• Entries shown
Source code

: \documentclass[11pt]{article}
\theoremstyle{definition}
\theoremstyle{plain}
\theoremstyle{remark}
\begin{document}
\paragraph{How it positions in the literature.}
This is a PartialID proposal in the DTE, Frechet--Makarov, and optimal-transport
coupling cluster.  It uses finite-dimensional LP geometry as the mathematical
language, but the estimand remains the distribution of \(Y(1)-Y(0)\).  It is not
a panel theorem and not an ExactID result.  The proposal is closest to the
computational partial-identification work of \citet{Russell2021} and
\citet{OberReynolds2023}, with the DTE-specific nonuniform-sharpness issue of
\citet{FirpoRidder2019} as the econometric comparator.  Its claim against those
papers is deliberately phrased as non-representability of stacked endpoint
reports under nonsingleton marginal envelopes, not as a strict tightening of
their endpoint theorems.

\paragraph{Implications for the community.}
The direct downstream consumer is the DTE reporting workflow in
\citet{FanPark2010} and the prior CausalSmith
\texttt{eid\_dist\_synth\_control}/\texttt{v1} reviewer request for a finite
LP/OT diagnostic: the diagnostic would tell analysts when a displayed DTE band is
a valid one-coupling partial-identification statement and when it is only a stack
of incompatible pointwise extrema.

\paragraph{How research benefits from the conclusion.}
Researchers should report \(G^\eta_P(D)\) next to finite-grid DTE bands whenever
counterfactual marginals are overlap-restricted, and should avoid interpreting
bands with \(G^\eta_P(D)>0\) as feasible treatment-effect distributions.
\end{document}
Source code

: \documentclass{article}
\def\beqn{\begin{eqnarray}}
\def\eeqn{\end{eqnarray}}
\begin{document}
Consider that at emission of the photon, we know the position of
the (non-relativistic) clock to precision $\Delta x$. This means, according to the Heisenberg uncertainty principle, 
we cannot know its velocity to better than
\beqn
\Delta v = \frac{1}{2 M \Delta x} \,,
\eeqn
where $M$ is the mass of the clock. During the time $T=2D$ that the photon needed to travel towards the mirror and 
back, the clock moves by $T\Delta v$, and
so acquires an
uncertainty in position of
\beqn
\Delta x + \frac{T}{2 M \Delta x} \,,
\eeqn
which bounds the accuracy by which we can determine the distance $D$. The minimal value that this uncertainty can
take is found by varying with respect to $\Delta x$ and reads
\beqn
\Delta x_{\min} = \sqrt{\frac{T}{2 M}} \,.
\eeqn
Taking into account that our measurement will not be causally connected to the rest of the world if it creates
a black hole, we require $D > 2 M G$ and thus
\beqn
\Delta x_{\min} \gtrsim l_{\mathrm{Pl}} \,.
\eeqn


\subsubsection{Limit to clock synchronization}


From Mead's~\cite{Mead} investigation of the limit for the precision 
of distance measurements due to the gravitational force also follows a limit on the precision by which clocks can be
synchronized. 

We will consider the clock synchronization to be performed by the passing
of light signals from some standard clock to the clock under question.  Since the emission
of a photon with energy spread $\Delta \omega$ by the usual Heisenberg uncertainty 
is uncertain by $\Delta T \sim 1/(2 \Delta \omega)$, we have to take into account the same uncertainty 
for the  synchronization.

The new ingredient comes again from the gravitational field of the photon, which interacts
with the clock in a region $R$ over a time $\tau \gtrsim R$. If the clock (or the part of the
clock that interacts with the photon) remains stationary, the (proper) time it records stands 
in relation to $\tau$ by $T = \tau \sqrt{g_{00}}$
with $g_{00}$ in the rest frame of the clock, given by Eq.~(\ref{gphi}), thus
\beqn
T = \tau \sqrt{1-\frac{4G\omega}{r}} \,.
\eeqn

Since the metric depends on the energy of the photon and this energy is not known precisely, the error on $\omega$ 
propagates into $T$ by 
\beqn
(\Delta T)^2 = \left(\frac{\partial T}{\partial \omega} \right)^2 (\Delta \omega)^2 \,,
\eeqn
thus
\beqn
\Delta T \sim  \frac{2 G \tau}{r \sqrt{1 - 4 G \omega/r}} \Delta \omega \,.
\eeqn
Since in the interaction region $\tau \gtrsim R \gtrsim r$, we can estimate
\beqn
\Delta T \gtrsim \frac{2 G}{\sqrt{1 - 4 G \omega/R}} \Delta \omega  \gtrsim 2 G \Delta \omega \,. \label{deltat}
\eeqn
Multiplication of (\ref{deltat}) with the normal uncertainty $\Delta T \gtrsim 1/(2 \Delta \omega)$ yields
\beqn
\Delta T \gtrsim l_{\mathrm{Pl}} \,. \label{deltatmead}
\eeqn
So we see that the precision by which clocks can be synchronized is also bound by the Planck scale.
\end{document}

• Work order
For each record above, output it exactly as written.

• Answer
Source code

: \documentclass[11pt]{article}
\theoremstyle{definition}
\theoremstyle{plain}
\theoremstyle{remark}
\begin{document}
\paragraph{How it positions in the literature.}
This is a PartialID proposal in the DTE, Frechet--Makarov, and optimal-transport
coupling cluster.  It uses finite-dimensional LP geometry as the mathematical
language, but the estimand remains the distribution of \(Y(1)-Y(0)\).  It is not
a panel theorem and not an ExactID result.  The proposal is closest to the
computational partial-identification work of \citet{Russell2021} and
\citet{OberReynolds2023}, with the DTE-specific nonuniform-sharpness issue of
\citet{FirpoRidder2019} as the econometric comparator.  Its claim against those
papers is deliberately phrased as non-representability of stacked endpoint
reports under nonsingleton marginal envelopes, not as a strict tightening of
their endpoint theorems.

\paragraph{Implications for the community.}
The direct downstream consumer is the DTE reporting workflow in
\citet{FanPark2010} and the prior CausalSmith
\texttt{eid\_dist\_synth\_control}/\texttt{v1} reviewer request for a finite
LP/OT diagnostic: the diagnostic would tell analysts when a displayed DTE band is
a valid one-coupling partial-identification statement and when it is only a stack
of incompatible pointwise extrema.

\paragraph{How research benefits from the conclusion.}
Researchers should report \(G^\eta_P(D)\) next to finite-grid DTE bands whenever
counterfactual marginals are overlap-restricted, and should avoid interpreting
bands with \(G^\eta_P(D)>0\) as feasible treatment-effect distributions.
\end{document}
Source code

: \documentclass{article}
\def\beqn{\begin{eqnarray}}
\def\eeqn{\end{eqnarray}}
\begin{document}
Consider that at emission of the photon, we know the position of
the (non-relativistic) clock to precision $\Delta x$. This means, according to the Heisenberg uncertainty principle, 
we cannot know its velocity to better than
\beqn
\Delta v = \frac{1}{2 M \Delta x} \,,
\eeqn
where $M$ is the mass of the clock. During the time $T=2D$ that the photon needed to travel towards the mirror and 
back, the clock moves by $T\Delta v$, and
so acquires an
uncertainty in position of
\beqn
\Delta x + \frac{T}{2 M \Delta x} \,,
\eeqn
which bounds the accuracy by which we can determine the distance $D$. The minimal value that this uncertainty can
take is found by varying with respect to $\Delta x$ and reads
\beqn
\Delta x_{\min} = \sqrt{\frac{T}{2 M}} \,.
\eeqn
Taking into account that our measurement will not be causally connected to the rest of the world if it creates
a black hole, we require $D > 2 M G$ and thus
\beqn
\Delta x_{\min} \gtrsim l_{\mathrm{Pl}} \,.
\eeqn


\subsubsection{Limit to clock synchronization}


From Mead's~\cite{Mead} investigation of the limit for the precision 
of distance measurements due to the gravitational force also follows a limit on the precision by which clocks can be
synchronized. 

We will consider the clock synchronization to be performed by the passing
of light signals from some standard clock to the clock under question.  Since the emission
of a photon with energy spread $\Delta \omega$ by the usual Heisenberg uncertainty 
is uncertain by $\Delta T \sim 1/(2 \Delta \omega)$, we have to take into account the same uncertainty 
for the  synchronization.

The new ingredient comes again from the gravitational field of the photon, which interacts
with the clock in a region $R$ over a time $\tau \gtrsim R$. If the clock (or the part of the
clock that interacts with the photon) remains stationary, the (proper) time it records stands 
in relation to $\tau$ by $T = \tau \sqrt{g_{00}}$
with $g_{00}$ in the rest frame of the clock, given by Eq.~(\ref{gphi}), thus
\beqn
T = \tau \sqrt{1-\frac{4G\omega}{r}} \,.
\eeqn

Since the metric depends on the energy of the photon and this energy is not known precisely, the error on $\omega$ 
propagates into $T$ by 
\beqn
(\Delta T)^2 = \left(\frac{\partial T}{\partial \omega} \right)^2 (\Delta \omega)^2 \,,
\eeqn
thus
\beqn
\Delta T \sim  \frac{2 G \tau}{r \sqrt{1 - 4 G \omega/r}} \Delta \omega \,.
\eeqn
Since in the interaction region $\tau \gtrsim R \gtrsim r$, we can estimate
\beqn
\Delta T \gtrsim \frac{2 G}{\sqrt{1 - 4 G \omega/R}} \Delta \omega  \gtrsim 2 G \Delta \omega \,. \label{deltat}
\eeqn
Multiplication of (\ref{deltat}) with the normal uncertainty $\Delta T \gtrsim 1/(2 \Delta \omega)$ yields
\beqn
\Delta T \gtrsim l_{\mathrm{Pl}} \,. \label{deltatmead}
\eeqn
So we see that the precision by which clocks can be synchronized is also bound by the Planck scale.
\end{document}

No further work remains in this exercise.